L’economia non tace mai, neppure in tempi di guerra. Partiamo da qui, da una regola principe che sta alla base del mercato, per raccontare l’incontro virtuale tra Cina e Unione europea che si è consumato ieri quando si sono parlati da una parte il presidente Xi Jinping e il primo ministro Li Keqiang (per la Cina) e dall’altra (per l’Ue) i presidenti della Commissione europea Ursula von der Leyen, del Consiglio europeo Charles Michel e l’Alto rappresentante dell’Ue per gli Affari esteri e la Politica di sicurezza Josep Borrell.
Al centro dei colloqui soprattutto l’invasione russa dell’Ucraina. Fuori dalle facili retoriche delle parti e al di là dello scambio di chiacchiere in collegamento tra Pechino e Bruxelles, una diplomazia possibile è stata comunque tentata. Ovvero il fatto che la globalizzazione dell’economia possa rappresentare una modalità di salvezza dalle armi. Ha detto la Cina all’Unione europea, proponendo la propria ricetta per uscir fuori dal conflitto in Ucraina: dobbiamo insistere sulla promozione dei colloqui di pace, dobbiamo evitare i rischi di una crisi umanitaria più ampia, dobbiamo provare a costruire una pace che sia duratura in Europa e in Eurasia e dobbiamo cercare di prevenire il diffondersi di conflitti regionali perché – e l’ha sottolineato lo stesso presidente cinese Xi Jinping – «la crisi in Ucraina si è aggiunta alla lunga pandemia del Covid-19 e a un’incerta ripresa economica globale» e Cina e Unione europea quali «grandi forze, grandi mercati e grandi civiltà, devono aumentare la comunicazione sulle questioni della pace e dello sviluppo globali». Pace e sviluppo. Mercati e civiltà. Non si tratta di vocaboli usati a vanvera – da parte dei cinesi – bensì di messaggi di mediazione per un dialogo possibile. L’invito di Pechino, seppur cullato nella pigrizia comoda di non condannare l’aggressione russa all’Ucraina, pare chiaro: oggi pensare all’economia reale e agli affari salverà il mondo dalla guerra.
Vi è però un paletto che questa golosità strategica, assai comoda per i cinesi, non riuscirà a far digerire alle democrazie. E si tratta del paletto – sacrosanto per chi ama le libertà – che ieri nei colloqui ha esplicitato Charles Michel, il presidente del Consiglio europeo, riguardo alle sanzioni messe in campo dall’Europa e dall’Occidente verso la Russia. «Il nostro obiettivo – ha sottolineato – è mettere pressione al Cremlino: queste sanzioni hanno un costo anche per noi nell’Unione europea ma si tratta di una scelta per difendere la libertà e la democrazia. Se si aggirano le sanzioni si prolunga la guerra. Mentre invece un’azione positiva da parte della Cina per fermare la guerra sarebbe benvenuta da parte dell’Ue e del mondo intero». Il paletto posto dall’Unione europea è inequivocabile: nessuno obbliga la Cina a condannare Mosca. Altro conto però è sostenere la Russia, direttamente o anche indirettamente.

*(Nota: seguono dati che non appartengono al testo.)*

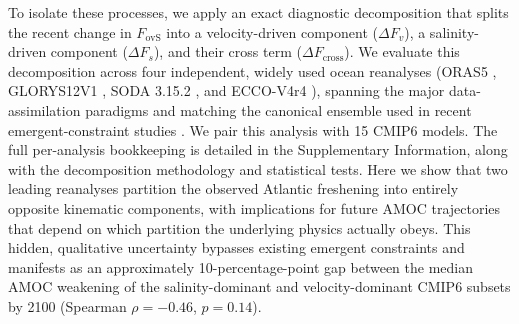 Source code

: \documentclass[11pt,a4paper]{article}
\begin{document}
To isolate these processes, we apply an exact diagnostic decomposition that splits the recent change in \(F_{\mathrm{ovS}}\) into a velocity-driven component (\(\Delta F_v\)), a salinity-driven component (\(\Delta F_s\)), and their cross term (\(\Delta F_{\mathrm{cross}}\)). We evaluate this decomposition across four independent, widely used ocean reanalyses (ORAS5 \citep{Zuo2019}, GLORYS12V1 \citep{Lellouche2021}, SODA 3.15.2 \citep{Carton2018}, and ECCO-V4r4 \citep{Forget2015}), spanning the major data-assimilation paradigms and matching the canonical ensemble used in recent emergent-constraint studies \citep{Portmann2026}. We pair this analysis with 15 CMIP6 models. The full per-analysis bookkeeping is detailed in the Supplementary Information, along with the decomposition methodology and statistical tests. Here we show that two leading reanalyses partition the observed Atlantic freshening into entirely opposite kinematic components, with implications for future AMOC trajectories that depend on which partition the underlying physics actually obeys. This hidden, qualitative uncertainty bypasses existing emergent constraints and manifests as an approximately 10-percentage-point gap between the median AMOC weakening of the salinity-dominant and velocity-dominant CMIP6 subsets by 2100 (Spearman $\rho = -0.46$, $p = 0.14$).
\end{document}
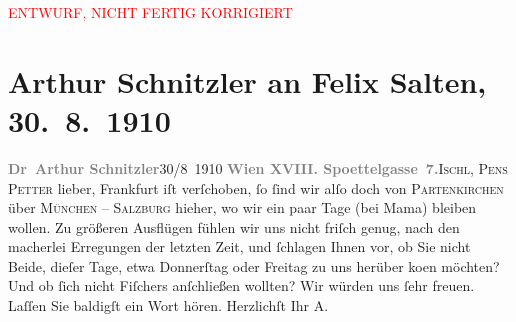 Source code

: 
\begin{center}
            \textcolor{red}{ENTWURF, NICHT FERTIG KORRIGIERT}
                      \end{center}
            
         
         \renewcommand{\erwaehntePersonen}{Personen: Samuel Fischer, Hedwig Fischer, Felix Salten, Ottilie Salten, Louise Schnitzler}
         \renewcommand{\erwaehnteOrte}{Orte: Bad Ischl, Edmund-Weiß-Gasse, Frankfurt am Main, Hotel und Pension Rudolfshöhe (Leopold Petter), München, Partenkirchen, Salzburg, Unterach am Attersee}
         \renewcommand{\erwaehnteWerke}{}
               \section[Arthur Schnitzler an Felix Salten, 30. 8. 1910]{ Arthur Schnitzler an Felix Salten, 30. 8. 1910}\nopagebreak{}\rehead{ }\begin{ledgroupsized}[t]{13cm}\normalsize\beginnumbering \toendnotes[C]{\smallbreak\pagebreak[2]} 
\toendnotes[C]{\smallbreak}\pstart
           \noindent{}{\pb}\textcolor{gray}{\textbf{Dr Arthur Schnitzler}}\hfill 30/8 1910\pend
           \pstart
           \textcolor{gray}{\textbf{Wien XVIII. Spoettelgasse 7.}}\hfill \textsc{Ischl, Pens Petter}\pend
           \pstart
           lieber, Frankfurt iſt verſchoben, ſo ſind wir alſo doch
               von \textsc{Partenkirchen} über \textsc{München} – \textsc{Salzburg} hieher, wo wir ein paar Tage (bei Mama) bleiben wollen. Zu größeren Ausflügen fühlen wir uns
               nicht friſch genug, nach den macherlei Erregungen der letzten Zeit, und ſchlagen
               Ihnen vor, {\pb}ob Sie nicht Beide, dieſer Tage, etwa Donnerſtag oder
               Freitag zu uns herüber ko{\geminationm}en möchten? Und ob ſich nicht
                  Fiſchers anſchließen wollten? Wir
               würden uns ſehr freuen. Laſſen Sie baldigſt ein Wort hören. \pend
           \pstart Herzlichſt Ihr \spacefill\mbox{A.}\pend{}
         

\end{ledgroupsized}
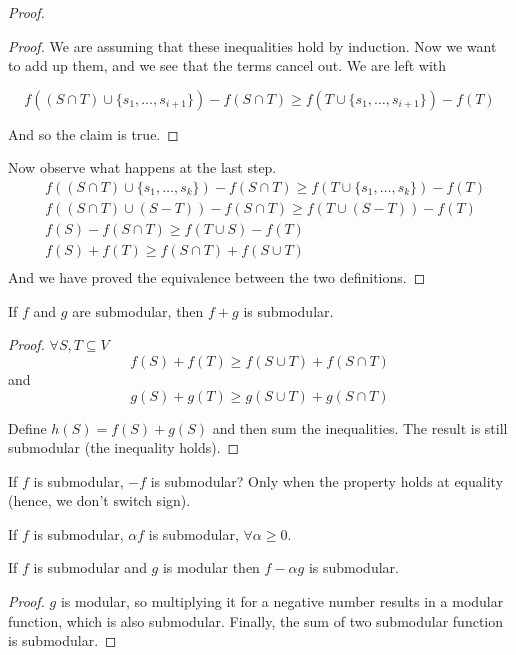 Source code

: \begin{proof}
\begin{proof}
We are assuming that these inequalities hold by induction. Now we want to add up them, and we see that the terms cancel out. We are left with

\begin{equation}
f((S \cap T) \cup \{s_1, \ldots, s_{i+1}\}) - f(S\cap T) \geq  f(T \cup \{s_1, \ldots, s_{i+1}\}) -f(T)
\end{equation}

And so the claim is true.
\end{proof}

Now observe what happens at the last step.
\begin{align*}
&f((S \cap T) \cup \{s_1, \ldots, s_k\}) - f(S\cap T) \geq f(T \cup \{s_1,\ldots, s_k\}) -f(T)\\
&f((S \cap T) \cup (S - T)) - f(S\cap T) \geq  f(T \cup (S - T)) -f(T)\\
&f(S) - f(S\cap T) \geq  f(T \cup S) -f(T)\\
&f(S) + f(T) \geq f(S \cap T) + f(S \cup T)\\
\end{align*}
And we have proved the equivalence between the two definitions.
\end{proof}
\begin{claim}\label{cl:sumsub}
	If $f$ and $g$ are submodular, then $f+g$ is submodular.
\end{claim}
\begin{proof}
$\forall S, T \subseteq V$
\begin{equation*}
f(S) + f(T) \geq f(S \cup T) + f(S \cap T)
\end{equation*}
and
\begin{equation*}
g(S) + g(T) \geq g(S \cup T) + g(S \cap T)
\end{equation*}

Define $h(S) = f(S) + g(S)$ and then sum the inequalities. The result is still submodular (the inequality holds).
\end{proof}

If $f$ is submodular, $-f$ is submodular? Only when the property holds at equality (hence, we don't switch sign).

\begin{claim}
	If $f$ is submodular, $\alpha f$ is submodular, $\forall \alpha \geq 0$.
\end{claim}

\begin{claim}
	If $f$ is submodular and $g$ is modular then $f - \alpha g$ is submodular.
\end{claim}
\begin{proof}
	$g$ is modular, so multiplying it for a negative number results in a modular function, which is also submodular. Finally, the sum of two submodular function is submodular.
\end{proof}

In economia o in armi. Insomma, l’Ue ha parlato della Russia affinché Pechino intendesse: l’azione delle sanzioni verso Mosca sarebbe ancora più efficace se la Cina decidesse di non aiutare, in nessun modo, Putin ad aggirarle.

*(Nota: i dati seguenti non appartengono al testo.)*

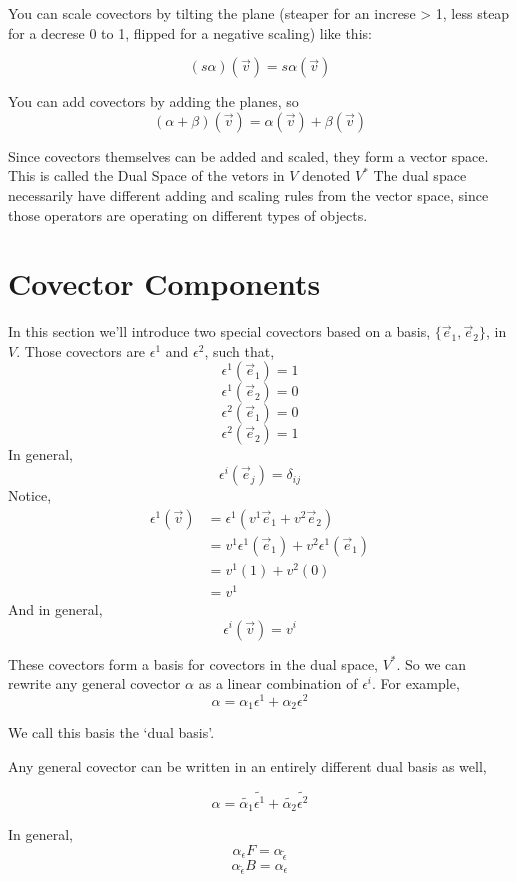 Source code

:\documentclass[12pt]{book}
\theoremstyle{plain}
\theoremstyle{definition}
\theoremstyle{ppart}
\theoremstyle{case}
\theoremstyle{solution}
\begin{document}
You can scale covectors by tilting the plane (steaper for an increse > 1, less steap for a decrese 0 to 1, flipped for a negative scaling)
like this:

\[ (s \alpha)(\vec{v}) = s \alpha(\vec{v}) \]

You can add covectors by adding the planes, so
\[ (\alpha+\beta)(\vec{v}) = \alpha(\vec{v})+\beta(\vec{v}) \]

Since covectors themselves can be added and scaled, they form a vector space. This is called the Dual Space of the vetors in $V$ denoted $V^*$
The dual space necessarily have different adding and scaling rules from the vector space, since those operators are operating on different
types of objects.

\section{Covector Components}

In this section \cite{youtube:tensor5} we'll introduce two special covectors based on a basis, $\{\vec{e}_1, \vec{e}_2\}$, in $V$.
Those covectors are $\epsilon^1$ and $\epsilon^2$, such that,
\[ \epsilon^1(\vec{e}_1) = 1 \]
\[ \epsilon^1(\vec{e}_2) = 0 \]
\[ \epsilon^2(\vec{e}_1) = 0 \]
\[ \epsilon^2(\vec{e}_2) = 1 \]
In general,
\[ \epsilon^i(\vec{e}_j) = \delta_{ij} \]
Notice,
\begin{align*}
  \epsilon^1(\vec{v})
  &= \epsilon^1(v^1 \vec{e}_1 + v^2 \vec{e}_2) \\
  &= v^1 \epsilon^1(\vec{e}_1) + v^2 \epsilon^1(\vec{e}_1) \\
  &= v^1 (1) + v^2 (0) \\
  &= v^1
\end{align*}
And in general,
\[ \epsilon^i(\vec{v}) = v^i \]

These covectors form a basis for covectors in the dual space, $V^*$.
So we can rewrite any general covector $\alpha$ as a linear combination of $\epsilon^i$.
For example,
\[ \alpha = \alpha_1\epsilon^1 + \alpha_2 \epsilon^2 \]

We call this basis the `dual basis'.

Any general covector can be written in an entirely different dual basis as well,

\[ \alpha = \widetilde{\alpha_1} \widetilde{\epsilon^1} +  \widetilde{\alpha_2} \widetilde{\epsilon^2} \]

In general,
\[ \alpha_{\epsilon} F = \alpha_{\widetilde{\epsilon}} \]
\[ \alpha_{\widetilde{\epsilon}} B = \alpha_{\epsilon} \]
\end{document}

Diversamente dalla geometria di un triangolo rettangolo, il gioco politico dei cateti appare a questo punto per nulla scontato. Si tratta infatti di capire quale sarà l’inclinazione dell’ipotenusa che vorrà tracciare la Cina rispetto alla guerra di Putin. Un’inclinazione ambigua, stiracchiata tra l’economia globale da salvare – perché utile anche a Pechino – e i silenzi sull’invasione militare che di globale non ha nulla, oppure l’inclinazione che ha scelto l’Unione europea? Dalla risposta a questa domanda dipenderà la geometria del mondo dei prossimi anni.